There are 5 newly-created featurettes to accompany Season 4. Older and more recent interviews comprise the majority of the footage in these featurettes. These extras appear on Disc 7, and they are: “Mission Overview: Year Four”, “Selected Crew Analysis: Year Four”, “Departmental Briefing–Year Four: Production”, “New Life and New Civilizations”, and “Chronicles From the Final Frontier”. These items each run between 12 to 20 minutes, and they are the best of the featurettes that have been included in these full-season box sets.
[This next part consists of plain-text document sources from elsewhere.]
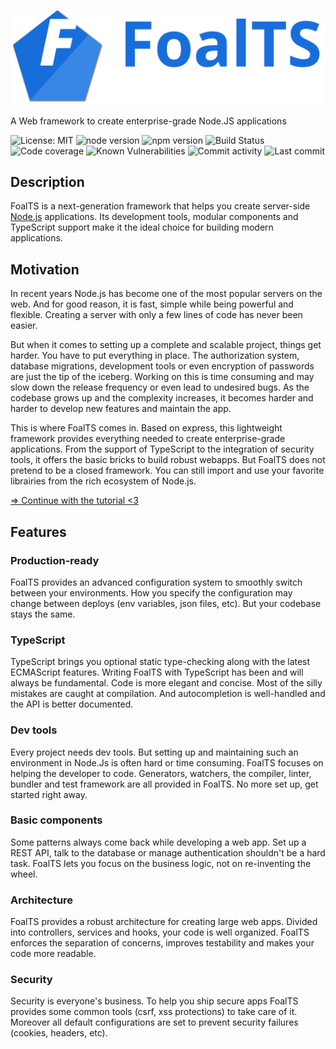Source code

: ![Logo](./logo_title.svg)

A Web framework to create enterprise-grade Node.JS applications

![License: MIT](https://img.shields.io/badge/License-MIT-blue.svg)
![node version](https://img.shields.io/badge/node-%3E%3D8-brightgreen.svg)
![npm version](https://badge.fury.io/js/%40foal%2Fcore.svg)
![Build Status](https://travis-ci.org/FoalTS/foal.svg?branch=add-travis)
![Code coverage](https://codecov.io/gh/FoalTS/foal/branch/master/graphs/badge.svg)
![Known Vulnerabilities](https://snyk.io/test/github/foalts/foal/badge.svg)
![Commit activity](https://img.shields.io/github/commit-activity/y/FoalTS/foal.svg)
![Last commit](https://img.shields.io/github/last-commit/FoalTS/foal.svg)

## Description

FoalTS is a next-generation framework that helps you create server-side [Node.js](https://nodejs.org) applications. Its development tools, modular components and TypeScript support make it the ideal choice for building modern applications.


## Motivation

In recent years Node.js has become one of the most popular servers on the web. And for good reason, it is fast, simple while being powerful and flexible. Creating a server with only a few lines of code has never been easier. 

But when it comes to setting up a complete and scalable project, things get harder. You have to put everything in place. The authorization system, database migrations, development tools or even encryption of passwords are just the tip of the iceberg. Working on this is time consuming and may slow down the release frequency or even lead to undesired bugs. As the codebase grows up and the complexity increases, it becomes harder and harder to develop new features and maintain the app.

This is where FoalTS comes in. Based on express, this lightweight framework provides everything needed to create enterprise-grade applications. From the support of TypeScript to the integration of security tools, it offers the basic bricks to build robust webapps. But FoalTS does not pretend to be a closed framework. You can still import and use your favorite librairies from the rich ecosystem of Node.js.

[=> Continue with the tutorial <3](./tutorials/simple-todo-list/1-installation.md)

## Features

### Production-ready

FoalTS provides an advanced configuration system to smoothly switch between your environments. How you specify the configuration may change between deploys (env variables, json files, etc). But your codebase stays the same.

### TypeScript

TypeScript brings you optional static type-checking along with the latest ECMAScript features. Writing FoalTS with TypeScript has been and will always be fundamental. Code is more elegant and concise. Most of the silly mistakes are caught at compilation. And autocompletion is well-handled and the API is better documented.

### Dev tools

Every project needs dev tools. But setting up and maintaining such an environment in Node.Js is often hard or time consuming. FoalTS focuses on helping the developer to code. Generators, watchers, the compiler, linter, bundler and test framework are all provided in FoalTS. No more set up, get started right away.

### Basic components

Some patterns always come back while developing a web app. Set up a REST API, talk to the database or manage authentication shouldn't be a hard task. FoalTS lets you focus on the business logic, not on re-inventing the wheel.

### Architecture

FoalTS provides a robust architecture for creating large web apps. Divided into controllers, services and hooks, your code is well organized. FoalTS enforces the separation of concerns, improves testability and makes your code more readable.

### Security

Security is everyone's business. To help you ship secure apps FoalTS provides some common tools (csrf, xss protections) to take care of it. Moreover all default configurations are set to prevent security failures (cookies, headers, etc).
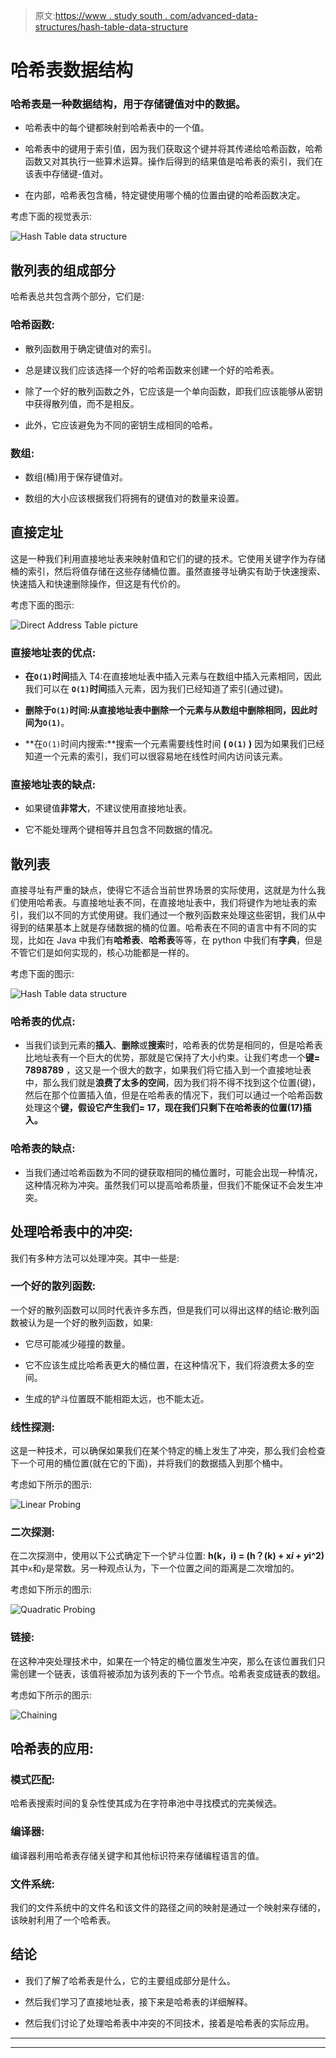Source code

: > 原文:[https://www . study south . com/advanced-data-structures/hash-table-data-structure](https://www.studytonight.com/advanced-data-structures/hash-table-data-structure)

# 哈希表数据结构

### 哈希表是一种数据结构，用于存储键值对中的数据。

*   哈希表中的每个键都映射到哈希表中的一个值。

*   哈希表中的键用于索引值，因为我们获取这个键并将其传递给哈希函数，哈希函数又对其执行一些算术运算。操作后得到的结果值是哈希表的索引，我们在该表中存储键-值对。

*   在内部，哈希表包含桶，特定键使用哪个桶的位置由键的哈希函数决定。

考虑下面的视觉表示:

![Hash Table data structure](img/0a2299ab79db1878b82f1de37ad68f39.png)

## 散列表的组成部分

哈希表总共包含两个部分，它们是:

### 哈希函数:

*   散列函数用于确定键值对的索引。

*   总是建议我们应该选择一个好的哈希函数来创建一个好的哈希表。

*   除了一个好的散列函数之外，它应该是一个单向函数，即我们应该能够从密钥中获得散列值，而不是相反。

*   此外，它应该避免为不同的密钥生成相同的哈希。

### 数组:

*   数组(桶)用于保存键值对。

*   数组的大小应该根据我们将拥有的键值对的数量来设置。

## 直接定址

这是一种我们利用直接地址表来映射值和它们的键的技术。它使用关键字作为存储桶的索引，然后将值存储在这些存储桶位置。虽然直接寻址确实有助于快速搜索、快速插入和快速删除操作，但这是有代价的。

考虑下面的图示:

![Direct Address Table picture](img/edd19ffe7192bfa5df5bc222eb798ac1.png)

### 直接地址表的优点:

*   **在`O(1)`时间**插入 T4:在直接地址表中插入元素与在数组中插入元素相同，因此我们可以在 **`O(1)`时间**插入元素，因为我们已经知道了索引(通过键)。

*   **删除于`O(1)`时间:**从直接地址表中删除一个元素与从数组中删除相同，因此**时间为`O(1)`**。

*   **在`O(1)`时间内搜索:**搜索一个元素需要线性时间 **( `O(1)` )** 因为如果我们已经知道一个元素的索引，我们可以很容易地在线性时间内访问该元素。

### 直接地址表的缺点:

*   如果键值**非常大**，不建议使用直接地址表。

*   它不能处理两个键相等并且包含不同数据的情况。

## 散列表

直接寻址有严重的缺点，使得它不适合当前世界场景的实际使用，这就是为什么我们使用哈希表。与直接地址表不同，在直接地址表中，我们将键作为地址表的索引，我们以不同的方式使用键。我们通过一个散列函数来处理这些密钥，我们从中得到的结果基本上就是存储数据的桶的位置。哈希表在不同的语言中有不同的实现，比如在 Java 中我们有**哈希表**、**哈希表**等等，在 python 中我们有**字典**，但是不管它们是如何实现的，核心功能都是一样的。

考虑下面的图示:

![Hash Table data structure](img/b2025a946899f8b5e1ec1517c3a64bef.png)

### 哈希表的优点:

*   当我们谈到元素的**插入**、**删除**或**搜索**时，哈希表的优势是相同的，但是哈希表比地址表有一个巨大的优势，那就是它保持了大小约束。让我们考虑一个**键= 7898789** ，这又是一个很大的数字，如果我们将它插入到一个直接地址表中，那么我们就是**浪费了太多的空间**，因为我们将不得不找到这个位置(键)，然后在那个位置插入值，但是在哈希表的情况下，我们可以通过一个哈希函数处理这个**键，假设它产生我们= 17，现在我们只剩下在哈希表的位置(17)插入。**

### 哈希表的缺点:

*   当我们通过哈希函数为不同的键获取相同的桶位置时，可能会出现一种情况，这种情况称为冲突。虽然我们可以提高哈希质量，但我们不能保证不会发生冲突。

## 处理哈希表中的冲突:

我们有多种方法可以处理冲突。其中一些是:

### 一个好的散列函数:

一个好的散列函数可以同时代表许多东西，但是我们可以得出这样的结论:散列函数被认为是一个好的散列函数，如果:

*   它尽可能减少碰撞的数量。

*   它不应该生成比哈希表更大的桶位置，在这种情况下，我们将浪费太多的空间。

*   生成的铲斗位置既不能相距太远，也不能太近。

### 线性探测:

这是一种技术，可以确保如果我们在某个特定的桶上发生了冲突，那么我们会检查下一个可用的桶位置(就在它的下面)，并将我们的数据插入到那个桶中。

考虑如下所示的图示:

![Linear Probing](img/5a501a4e5ab12e55bcf7d8a7662e50dd.png)

### 二次探测:

在二次探测中，使用以下公式确定下一个铲斗位置: **h(k，i) = (h？(k) + x*i + y*i^2)** 其中`x`和`y`是常数。另一种观点认为，下一个位置之间的距离是二次增加的。

考虑如下所示的图示:

![Quadratic Probing](img/5e25a238dfe5d445362d2d20bc71cf71.png)

### 链接:

在这种冲突处理技术中，如果在一个特定的桶位置发生冲突，那么在该位置我们只需创建一个链表，该值将被添加为该列表的下一个节点。哈希表变成链表的数组。

考虑如下所示的图示:

![Chaining](img/692c9793952b076d7484eaa341534143.png)

## 哈希表的应用:

### 模式匹配:

哈希表搜索时间的复杂性使其成为在字符串池中寻找模式的完美候选。

### 编译器:

编译器利用哈希表存储关键字和其他标识符来存储编程语言的值。

### **文件系统:**

我们的文件系统中的文件名和该文件的路径之间的映射是通过一个映射来存储的，该映射利用了一个哈希表。

## 结论

*   我们了解了哈希表是什么，它的主要组成部分是什么。

*   然后我们学习了直接地址表，接下来是哈希表的详细解释。

*   然后我们讨论了处理哈希表中冲突的不同技术，接着是哈希表的实际应用。

* * *

* * *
“Mission Overview: Year Four” discusses pivotal moments in the “TNG” universe. The cast members also enthuse about how ecstatic they were when the show reached 100 episodes (when a series can begin to make a killing in syndication). “Selected Crew Analysis: Year Four” takes a closer look at how the characters developed as well as the departure of Wesley Crusher. (Wil Wheaton, much older now than he was during the show’s run, looks very, very different–almost unrecognizable!)
A good deal of “Departmental Briefing–Year Four: Production” focuses on the arduous task of covering Brent Spiner with make-up to play three roles in the “Brothers” episode. “New Life and New Civilizations” takes a look at production design, and “Chronicles From the Final Frontier” gives the show’s writers their due.
A glossy insert fold-out provides a brief note about Season 4, a note about Q, Airdates and Stardates for each episode, and a mini-mural of the cast members.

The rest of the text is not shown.